══ RECORD EXTRACTS ══
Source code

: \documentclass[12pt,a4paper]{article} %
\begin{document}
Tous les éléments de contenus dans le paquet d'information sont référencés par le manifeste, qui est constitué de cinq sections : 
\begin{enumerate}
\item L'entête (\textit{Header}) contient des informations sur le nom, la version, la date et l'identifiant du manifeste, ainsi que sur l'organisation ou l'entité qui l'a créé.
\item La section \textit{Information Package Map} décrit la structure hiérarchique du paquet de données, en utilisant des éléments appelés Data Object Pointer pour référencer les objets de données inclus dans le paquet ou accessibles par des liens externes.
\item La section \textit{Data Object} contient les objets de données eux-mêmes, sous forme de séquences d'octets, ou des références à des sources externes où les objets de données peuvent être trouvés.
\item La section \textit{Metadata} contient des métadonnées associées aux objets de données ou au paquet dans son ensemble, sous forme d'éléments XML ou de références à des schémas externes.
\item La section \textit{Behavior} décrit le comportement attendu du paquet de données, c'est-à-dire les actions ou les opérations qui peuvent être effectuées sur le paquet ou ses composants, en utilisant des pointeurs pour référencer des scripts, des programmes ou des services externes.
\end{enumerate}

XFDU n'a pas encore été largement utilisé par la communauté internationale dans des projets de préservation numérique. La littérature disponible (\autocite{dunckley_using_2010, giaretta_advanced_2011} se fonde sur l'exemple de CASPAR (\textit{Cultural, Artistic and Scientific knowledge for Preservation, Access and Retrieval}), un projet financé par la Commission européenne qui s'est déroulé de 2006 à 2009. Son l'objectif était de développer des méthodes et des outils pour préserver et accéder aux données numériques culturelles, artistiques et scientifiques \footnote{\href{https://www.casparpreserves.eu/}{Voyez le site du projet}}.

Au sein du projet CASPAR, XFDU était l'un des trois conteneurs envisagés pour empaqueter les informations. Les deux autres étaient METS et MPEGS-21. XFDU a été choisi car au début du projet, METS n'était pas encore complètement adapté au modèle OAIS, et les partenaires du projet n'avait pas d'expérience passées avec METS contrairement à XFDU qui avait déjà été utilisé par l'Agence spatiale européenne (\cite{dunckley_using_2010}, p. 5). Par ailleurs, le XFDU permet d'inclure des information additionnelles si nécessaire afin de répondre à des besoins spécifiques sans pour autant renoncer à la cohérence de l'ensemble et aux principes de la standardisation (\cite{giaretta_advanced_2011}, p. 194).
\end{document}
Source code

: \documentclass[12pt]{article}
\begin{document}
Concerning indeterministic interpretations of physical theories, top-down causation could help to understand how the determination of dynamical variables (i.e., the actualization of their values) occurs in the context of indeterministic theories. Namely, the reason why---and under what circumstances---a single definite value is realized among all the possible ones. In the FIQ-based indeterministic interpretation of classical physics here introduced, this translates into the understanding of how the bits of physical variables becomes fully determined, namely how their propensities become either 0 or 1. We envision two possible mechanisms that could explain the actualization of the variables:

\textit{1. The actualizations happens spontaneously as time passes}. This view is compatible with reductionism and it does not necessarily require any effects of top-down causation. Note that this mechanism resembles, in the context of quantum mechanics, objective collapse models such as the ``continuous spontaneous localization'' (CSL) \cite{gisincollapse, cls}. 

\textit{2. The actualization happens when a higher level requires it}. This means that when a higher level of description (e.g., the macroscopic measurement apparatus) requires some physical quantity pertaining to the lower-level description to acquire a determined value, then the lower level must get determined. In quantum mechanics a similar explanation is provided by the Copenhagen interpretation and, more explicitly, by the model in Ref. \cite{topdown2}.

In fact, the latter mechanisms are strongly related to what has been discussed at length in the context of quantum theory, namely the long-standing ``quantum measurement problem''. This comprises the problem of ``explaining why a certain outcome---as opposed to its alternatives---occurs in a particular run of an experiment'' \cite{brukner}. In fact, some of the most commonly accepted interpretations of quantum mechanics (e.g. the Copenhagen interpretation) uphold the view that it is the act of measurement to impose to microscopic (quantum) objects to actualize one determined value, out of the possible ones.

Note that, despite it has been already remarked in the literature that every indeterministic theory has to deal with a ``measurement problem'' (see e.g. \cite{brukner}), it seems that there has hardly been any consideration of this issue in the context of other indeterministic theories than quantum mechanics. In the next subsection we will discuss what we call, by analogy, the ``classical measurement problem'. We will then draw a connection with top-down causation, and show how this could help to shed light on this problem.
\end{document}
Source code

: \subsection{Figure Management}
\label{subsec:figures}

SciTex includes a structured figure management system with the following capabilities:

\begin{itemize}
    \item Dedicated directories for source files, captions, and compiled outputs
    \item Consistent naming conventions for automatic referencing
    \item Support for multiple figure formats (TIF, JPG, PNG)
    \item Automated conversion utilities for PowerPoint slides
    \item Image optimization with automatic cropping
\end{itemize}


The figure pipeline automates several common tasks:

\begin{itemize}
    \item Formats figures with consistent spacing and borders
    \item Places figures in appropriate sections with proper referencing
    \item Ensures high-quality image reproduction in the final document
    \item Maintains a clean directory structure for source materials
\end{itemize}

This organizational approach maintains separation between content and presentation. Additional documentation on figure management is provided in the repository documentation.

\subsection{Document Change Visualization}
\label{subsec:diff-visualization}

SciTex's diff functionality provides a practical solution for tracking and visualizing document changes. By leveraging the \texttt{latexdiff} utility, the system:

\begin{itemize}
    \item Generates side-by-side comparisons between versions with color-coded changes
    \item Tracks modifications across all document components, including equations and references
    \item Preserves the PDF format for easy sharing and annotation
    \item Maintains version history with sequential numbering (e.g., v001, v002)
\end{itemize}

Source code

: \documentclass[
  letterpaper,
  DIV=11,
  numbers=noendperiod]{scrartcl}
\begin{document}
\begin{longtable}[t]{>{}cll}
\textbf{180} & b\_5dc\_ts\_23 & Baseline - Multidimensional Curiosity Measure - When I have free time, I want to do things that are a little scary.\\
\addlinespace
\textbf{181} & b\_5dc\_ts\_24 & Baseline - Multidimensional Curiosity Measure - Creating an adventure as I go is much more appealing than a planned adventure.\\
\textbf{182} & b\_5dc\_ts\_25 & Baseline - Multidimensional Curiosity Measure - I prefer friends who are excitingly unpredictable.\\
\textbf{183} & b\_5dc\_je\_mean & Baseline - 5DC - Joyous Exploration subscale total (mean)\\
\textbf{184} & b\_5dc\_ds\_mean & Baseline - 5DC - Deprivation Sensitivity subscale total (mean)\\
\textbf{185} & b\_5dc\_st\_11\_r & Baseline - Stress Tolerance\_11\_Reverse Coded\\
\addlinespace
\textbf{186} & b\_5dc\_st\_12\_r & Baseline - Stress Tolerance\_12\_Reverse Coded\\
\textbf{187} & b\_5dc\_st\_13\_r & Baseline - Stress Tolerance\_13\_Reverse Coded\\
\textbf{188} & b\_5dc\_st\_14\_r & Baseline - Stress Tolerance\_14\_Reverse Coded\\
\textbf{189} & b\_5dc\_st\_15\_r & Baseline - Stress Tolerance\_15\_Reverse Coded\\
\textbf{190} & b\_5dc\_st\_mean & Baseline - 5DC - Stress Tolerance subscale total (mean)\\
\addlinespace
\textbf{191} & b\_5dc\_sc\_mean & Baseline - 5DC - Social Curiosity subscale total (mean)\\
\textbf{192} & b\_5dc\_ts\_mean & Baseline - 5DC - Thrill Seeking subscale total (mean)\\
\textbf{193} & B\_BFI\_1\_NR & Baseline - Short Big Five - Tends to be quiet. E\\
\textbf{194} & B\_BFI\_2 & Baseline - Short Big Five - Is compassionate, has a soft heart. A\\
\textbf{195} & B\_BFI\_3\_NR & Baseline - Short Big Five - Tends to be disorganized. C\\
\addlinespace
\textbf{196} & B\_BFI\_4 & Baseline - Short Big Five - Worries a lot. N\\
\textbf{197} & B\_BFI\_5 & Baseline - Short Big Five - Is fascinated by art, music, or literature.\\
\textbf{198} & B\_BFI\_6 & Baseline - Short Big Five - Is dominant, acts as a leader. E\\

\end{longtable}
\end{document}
═══
DIRECTIONS: From the top of the listing above, restate each line word for word up to and including the line with "peuvent être trouvés."; add nothing else.

YOUR SOLUTION:
Source code

: \documentclass[12pt,a4paper]{article} %
\begin{document}
Tous les éléments de contenus dans le paquet d'information sont référencés par le manifeste, qui est constitué de cinq sections : 
\begin{enumerate}
\item L'entête (\textit{Header}) contient des informations sur le nom, la version, la date et l'identifiant du manifeste, ainsi que sur l'organisation ou l'entité qui l'a créé.
\item La section \textit{Information Package Map} décrit la structure hiérarchique du paquet de données, en utilisant des éléments appelés Data Object Pointer pour référencer les objets de données inclus dans le paquet ou accessibles par des liens externes.
\item La section \textit{Data Object} contient les objets de données eux-mêmes, sous forme de séquences d'octets, ou des références à des sources externes où les objets de données peuvent être trouvés.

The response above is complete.